WORK TASK. Only one thing is required: the number of lines in the entries below that contain "Confidence".

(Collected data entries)

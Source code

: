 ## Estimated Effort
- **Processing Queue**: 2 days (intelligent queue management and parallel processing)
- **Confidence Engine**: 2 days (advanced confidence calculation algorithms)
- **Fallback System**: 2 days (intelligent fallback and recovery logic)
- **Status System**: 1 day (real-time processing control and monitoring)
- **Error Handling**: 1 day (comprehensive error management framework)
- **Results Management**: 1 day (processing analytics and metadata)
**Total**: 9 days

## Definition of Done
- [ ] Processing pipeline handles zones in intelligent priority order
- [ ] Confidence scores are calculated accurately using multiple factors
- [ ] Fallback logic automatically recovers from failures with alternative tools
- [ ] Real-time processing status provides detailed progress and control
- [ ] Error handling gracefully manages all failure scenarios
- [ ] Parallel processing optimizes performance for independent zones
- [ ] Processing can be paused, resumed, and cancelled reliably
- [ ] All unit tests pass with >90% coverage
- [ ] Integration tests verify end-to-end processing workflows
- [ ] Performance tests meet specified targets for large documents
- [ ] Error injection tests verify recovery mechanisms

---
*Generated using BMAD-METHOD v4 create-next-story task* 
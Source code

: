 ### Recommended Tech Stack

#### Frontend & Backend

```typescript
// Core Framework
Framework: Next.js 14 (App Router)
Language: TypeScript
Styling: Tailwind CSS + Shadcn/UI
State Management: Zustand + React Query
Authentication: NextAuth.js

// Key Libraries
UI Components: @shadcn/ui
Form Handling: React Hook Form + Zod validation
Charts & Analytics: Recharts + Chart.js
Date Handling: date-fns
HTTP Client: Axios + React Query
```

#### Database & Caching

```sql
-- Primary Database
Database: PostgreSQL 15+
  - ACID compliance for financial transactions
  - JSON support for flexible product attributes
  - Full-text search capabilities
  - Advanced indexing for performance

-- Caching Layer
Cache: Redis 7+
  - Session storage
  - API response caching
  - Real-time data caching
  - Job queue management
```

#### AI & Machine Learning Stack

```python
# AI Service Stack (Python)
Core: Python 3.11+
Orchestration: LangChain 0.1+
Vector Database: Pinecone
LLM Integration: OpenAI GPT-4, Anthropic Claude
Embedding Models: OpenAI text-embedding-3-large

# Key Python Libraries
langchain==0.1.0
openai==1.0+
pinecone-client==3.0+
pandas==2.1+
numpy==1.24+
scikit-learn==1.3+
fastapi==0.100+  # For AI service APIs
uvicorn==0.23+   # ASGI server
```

ANSWER TO THIS PROBLEM. 2